More of a window into my brain these days. Warning - beware - it is a strange place to be.

What a surreal life we are living right now. I know there are many who have walked this path before me and many who will walk it after me, but somehow when it is your turn it feels as if there is no way you can possibly walk through it. Then you look down and somehow your feet are moving and things are progressing. Stranger still is that I hear things being said and respond appropriately on the outside, but on the inside it is like that scene from the Matrix where the bullets are floating all around Neo but he isn’t touched by them in a bizarre slow motion. The words just linger there too large to be ingested. Too foreign to be understood. And then suddenly in a flash everything is at warp speed again.

“You need to call the funeral home to prepare for arrangements, would you like a flag or no flag, open or closed casket? His bowels may be obstructed and this is what we need YOU to do. He will either have a heart attack or drown. It could be days or months. Does he have life insurance? Where is his will? Do you want a DNR......” And on and on the words get spoken and linger out there till suddenly there’s a phone call and ....

“You’ve missed swim lessons, Are you coming to Bible Study? The sherriffs department would love a donation...” - “Real life” continues around me. I have two sweet girls who still need to be bathed, read to, and taught how to subtract, how to add three yellow bears and two green bears to make five bears in all. There is chicken on the counter that was destined to be lightly fried and drenched be a lovely lemon caper sauce with a side of sauteed asparagus, but instead gets moved back to the frig and replaced by turkey, chips and cereal. I have a sweet husband who verbalizes his great love of turkey sandwiches. Life – the normal one – desperately wants to continue on while the surreal one builds into the tornadic like state. All the pieces of the storm are coming together and I can’t stop it.
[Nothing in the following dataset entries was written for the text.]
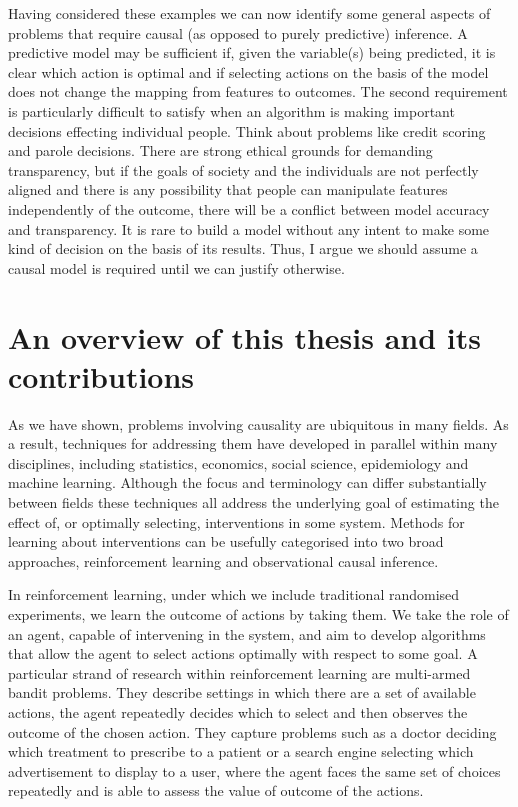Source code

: \documentclass[11pt,a4paper,oneside]{book}
\theoremstyle{plain}
\theoremstyle{definition}
\begin{document}
Having considered these examples we can now identify some general aspects of problems that require causal (as opposed to purely predictive) inference. A predictive model may be sufficient if, given the variable(s) being predicted, it is clear which action is optimal and if selecting actions on the basis of the model does not change the mapping from features to outcomes. The second requirement is particularly difficult to satisfy when an algorithm is making important decisions effecting individual people. Think about problems like credit scoring and parole decisions. There are strong ethical grounds for demanding transparency, but if the goals of society and the individuals are not perfectly aligned and there is any possibility that people can manipulate features independently of the outcome, there will be a conflict between model accuracy and transparency. It is rare to build a model without any intent to make some kind of decision on the basis of its results. Thus, I argue we should assume a causal model is required until we can justify otherwise.  

\section{An overview of this thesis and its contributions}

As we have shown, problems involving causality are ubiquitous in many fields. As a result, techniques for addressing them have developed in parallel within many disciplines, including statistics, economics, social science, epidemiology and machine learning. Although the focus and terminology can differ substantially between fields these techniques all address the underlying goal of estimating the effect of, or optimally selecting, interventions in some system. Methods for learning about interventions can be usefully categorised into two broad approaches, reinforcement learning and observational causal inference. 

In reinforcement learning, under which we include traditional randomised experiments, we learn the outcome of actions by taking them. We take the role of an agent, capable of intervening in the system, and aim to develop algorithms that allow the agent to select actions optimally with respect to some goal. A particular strand of research within reinforcement learning are multi-armed bandit problems. They describe settings in which there are a set of available actions, the agent repeatedly decides which to select and then observes the outcome of the chosen action. They capture problems such as a doctor deciding which treatment to prescribe to a patient or a search engine selecting which advertisement to display to a user, where the agent faces the same set of choices repeatedly and is able to assess the value of outcome of the actions. 
\end{document}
I just stand and watch as cloud after cloud forms.


Yesterday a “well-meaning” person thought it was the right time to look at me and with an ever-so-accusing tone ask, “Why are you still bringing him to dialysis?” On the outside I stammered around with words like, “well I am just taking this one day at a time and doing the best I can and he says he still wants to come.” Inside my head was a much sharper conversation that went like this:
“Why are you still bringing him?”
“Oh I don’t know, somehow allowing him to drown in his own mucus, just seems a little disturbing to me today, so I brought him. Pardon me if we seem to be dragging our feet in your estimation.”
But of course those thoughts stay internal – at least for now. I am afraid there will be a day that the thoughts match up with the spoken word.

The reality is I ask myself that same question. On the ride home from dialysis I began to feel anxious about whether I am doing this right? I started to feel overwhelmed by the decisions I have to make and then watch. And I just looked at the Lord and said, “I just have to trust you Lord. Trust that you will tell me when and what to do and what and when to do it.” If I get tossed back and forth between everyone else’s experiences, advice and opinions I too will drown. So day by day I take this one step at a time, often feeling like I might fall at any moment, but the steps come.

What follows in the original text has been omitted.